PALERMO – È stata confermata l’infezione da Virus West Nile (WNV) nel paziente di 54 anni che è stato ricoverato alcuni giorni fa all’ospedale Cervello di Palermo.
La notizia è stata resa nota grazie al risultato del test volto a individuare il genoma del virus nel sangue e nel liquido cerebrospinale, eseguito al Policlinico del capoluogo siciliano. Il test è stato condotto al Centro di Riferimento Regionale per la Sorveglianza delle Arbovirosi in Sicilia, diretto dalla Professoressa Simona De Grazia e parte dell’UOC di Microbiologia e Virologia, guidata dal Professore Giovanni Gammanco.
Il paziente, già affetto da una patologia di base che ha indebolito il suo sistema immunitario, ha sviluppato una forma neuro-invasiva della febbre West Nile.

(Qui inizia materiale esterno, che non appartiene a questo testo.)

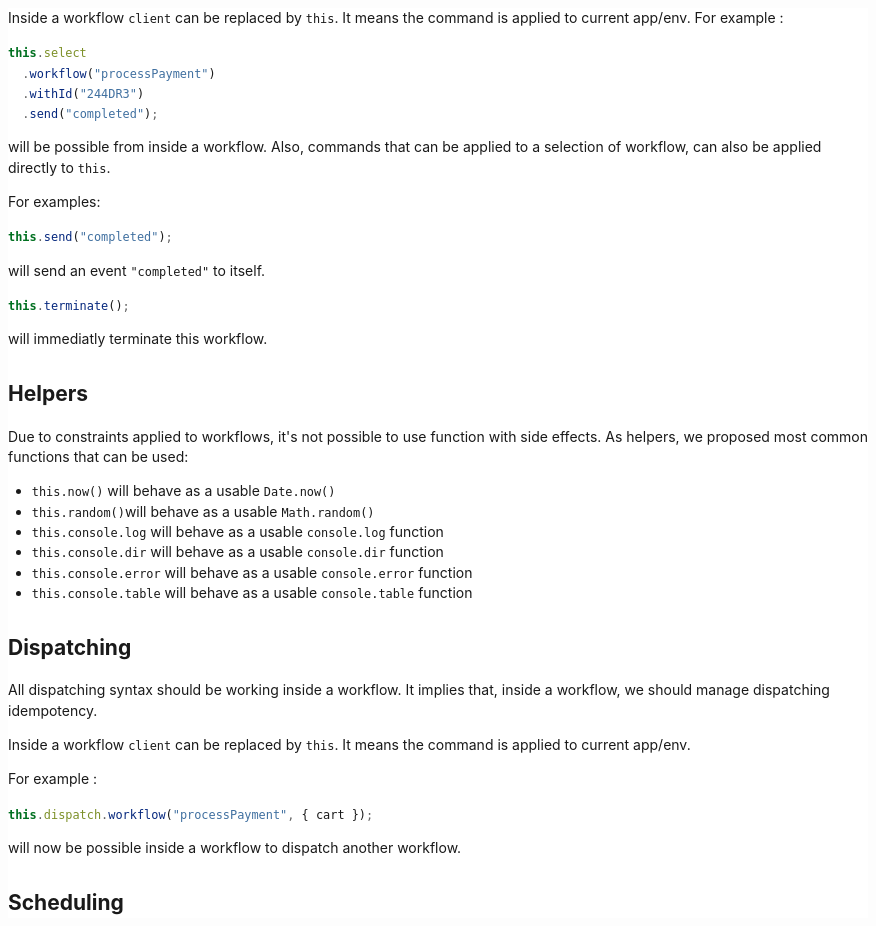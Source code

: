 Inside a workflow `client` can be replaced by `this`. It means the command is applied to current app/env. For example :

```javascript
this.select
  .workflow("processPayment")
  .withId("244DR3")
  .send("completed");
```

will be possible from inside a workflow. Also, commands that can be applied to a selection of workflow, can also be applied directly to `this`.

For examples:

```javascript
this.send("completed");
```

will send an event `"completed"` to itself.

```javascript
this.terminate();
```

will immediatly terminate this workflow.

## Helpers

Due to constraints applied to workflows, it's not possible to use function with side effects. As helpers, we proposed most common functions that can be used:

- `this.now()` will behave as a usable `Date.now()`
- `this.random()`will behave as a usable `Math.random()`
- `this.console.log` will behave as a usable `console.log` function
- `this.console.dir` will behave as a usable `console.dir` function
- `this.console.error` will behave as a usable `console.error` function
- `this.console.table` will behave as a usable `console.table` function

## Dispatching

All dispatching syntax should be working inside a workflow. It implies that, inside a workflow, we should manage dispatching idempotency.

Inside a workflow `client` can be replaced by `this`. It means the command is applied to current app/env.

For example :

```javascript
this.dispatch.workflow("processPayment", { cart });
```

will now be possible inside a workflow to dispatch another workflow.

## Scheduling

Il Centro di Riferimento Regionale per la Sorveglianza delle Arbovirosi in Sicilia, parte dell’Azienda Ospedaliera Universitaria, è responsabile della conduzione dei test di laboratorio per confermare i casi sospetti di infezioni trasmesse da artropodi come zanzare, flebotomi e zecche, che si verificano nella Regione. Il Centro fa parte di una rete nazionale coordinata dall’Istituto Superiore di Sanità.
La sorveglianza comprende anche altre infezioni oltre alla Febbre West Nile, come i virus Zika, Dengue, Chikungunya e altre malattie trasmesse dagli insetti, sia di origine autoctona che importata.
Nella scorsa stagione estivo-autunnale, il Centro del Policlinico aveva diagnosticato cinque casi umani di Febbre del Nilo, principalmente tra individui provenienti dalla provincia di Trapani, uno dei quali era purtroppo letale.